— Task item —
Scanning the listing below, tally every line where the string "with" shows up, then state the count alone.

— Records to process —
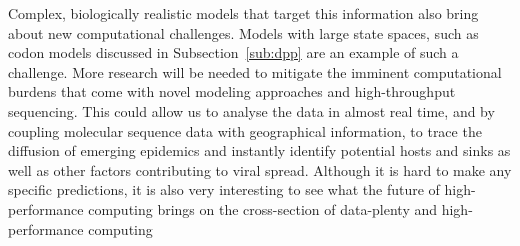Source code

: Complex, biologically realistic models that target this information also bring about new computational challenges.
Models with large state spaces, such as codon models discussed in Subsection~\ref{sub:dpp} are an example of such a challenge.
More research will be needed to mitigate the imminent computational burdens that come with novel modeling approaches and high-throughput sequencing. 
This could allow us to analyse the data in almost real time, and by coupling molecular sequence data with geographical information, to trace the diffusion of emerging epidemics and instantly identify potential hosts and sinks as well as  other factors contributing to viral spread.  
Although it is hard to make any specific predictions, it is also very interesting to see what the future of high-performance computing brings on the cross-section of data-plenty and high-performance computing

— Reply —
3